21Shares、米国暗号資産ETFの基準価格をCME CFレートからFTSE指数へ変更
重要ポイント
- •21Sharesは8月27日から、米国の暗号資産ETFの価格算定ベンチマークをCME CF参照レートからFTSEのデジタル資産指数へ切り替える。
- •変更の対象には、同社のXRPファンドTOXRや、Bitcoin、Ethereum、XRP、Dogecoin、Polkadotに連動する他の単一資産商品が含まれる。
- •ETFの口数は変わらないが、純資産価値の算定に使う参照価格は新しい指数提供元に移行する。
- •今回のベンチマーク変更は、従来のCME CFベンチマーク群に関する21Sharesのライセンス契約終了を受けたもの。
- •21SharesはEthereumとPolkadotのファンド名をstakingを強調する形に改め、スポンサー手数料の徴収を週次から少なくとも四半期ごとへ変更する。

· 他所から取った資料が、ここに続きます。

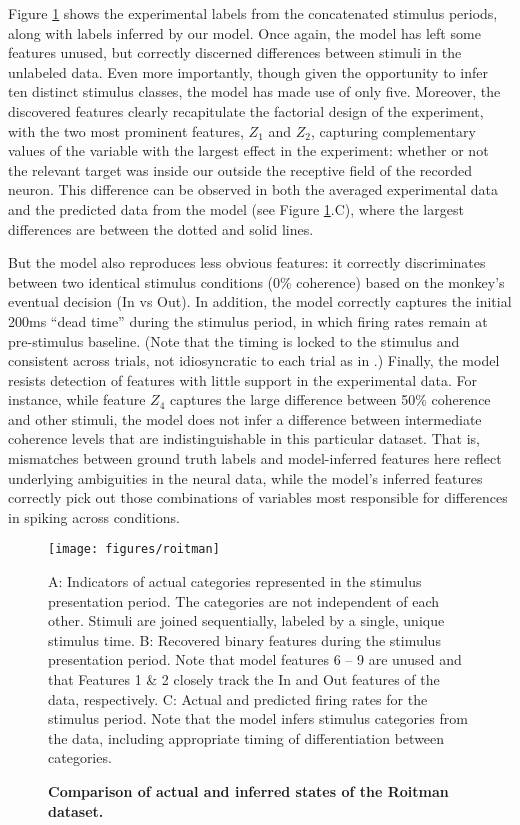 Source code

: \documentclass[12pt,a4paper]{article}
\begin{document}
Figure \ref{roitman} shows the experimental labels from the concatenated stimulus periods, along with labels inferred by our model. Once again, the model has left some features unused, but correctly discerned differences between stimuli in the unlabeled data. Even more importantly, though given the opportunity to infer ten distinct stimulus classes, the model has made use of only five. Moreover, the discovered features clearly recapitulate the factorial design of the experiment, with the two most prominent features, $Z_1$ and $Z_2$, capturing complementary values of the variable with the largest effect in the experiment: whether or not the relevant target was inside our outside the receptive field of the recorded neuron. This difference can be observed in both the averaged experimental data and the predicted data from the model (see Figure \ref{roitman}.C), where the largest differences are between the dotted and solid lines.

But the model also reproduces less obvious features: it correctly discriminates between two identical stimulus conditions (0\% coherence) based on the monkey's eventual decision (In vs Out). In addition, the model correctly captures the initial 200ms ``dead time'' during the stimulus period, in which firing rates remain at pre-stimulus baseline. (Note that the timing is locked to the stimulus and consistent across trials, not idiosyncratic to each trial as in \cite{Latimer2015-pb}.) Finally, the model resists detection of features with little support in the experimental data. For instance, while feature $Z_4$ captures the large difference between 50\% coherence and other stimuli, the model does not infer a difference between intermediate coherence levels that are indistinguishable in this particular dataset. That is, mismatches between ground truth labels and model-inferred features here reflect underlying ambiguities in the neural data, while the model's inferred features correctly pick out those combinations of variables most responsible for differences in spiking across conditions.

\begin{figure}[!ht]
    \texttt{[image: figures/roitman]}
	\caption{\bf Comparison of actual and inferred states of the Roitman dataset.}
	A: Indicators of actual categories represented in the stimulus presentation period. The categories are not independent of each other. Stimuli are joined sequentially, labeled by a single, unique stimulus time. B: Recovered binary features during the stimulus presentation period. Note that model features 6 -- 9 are unused and that Features 1 \& 2 closely track the In and Out features of the data, respectively. C: Actual and predicted firing rates for the stimulus period. Note that the model infers stimulus categories from the data, including appropriate timing of differentiation between categories.
	\label{roitman}
\end{figure}
\end{document}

21Sharesは、米国の暗号資産上場投資信託の日次価値算定に用いるCME CF参照レートを、8月27日付でFTSEのデジタル資産指数に切り替えている。
この変更は、同社のXRPファンドTOXRと、関連する複数の単一資産商品を対象とする。保有者にとって口数そのものは変わらないが、各ファンドの純資産価値の背後にある参照価格は新しい指数提供元に基づくことになる。
FTSEがETFの重要な基盤を担う
ベンチマークの選定は技術的な細部だが、実務上の影響は大きい。ETFが用いる指数は、各取引日の終了時点で保有資産をどのように評価するかを決定し、投資家に報告される純資産価値に直接影響する。つまり、このベンチマーク変更は、上場口数や基礎資産へのエクスポージャーを変えない一方で、運用面では重要な意味を持つ。
SEC Filing Puts 21Shares XRP ETF Back in Focus
The SEC has published an 8-K filing involving the 21Shares XRP ETF. The filing details an agreement allowing 21Shares to use the FTSE ripple:native Index. That index provides the reference price for the fund’s XRP exposure. This… pic.twitter.com/pE1sTPzl0A
— BSCN (@BSCNews) August 27, 2026
21Sharesはこれまで、TOXRでCME CF XRP-Dollar Reference Rate, New York Variantを利用していた。今後はFTSE XRP Indexを使用する。これは、Bitcoin、Ethereum、XRP、Dogecoin、Polkadotに連動するファンドにも及ぶ、より広範な変更の一部である。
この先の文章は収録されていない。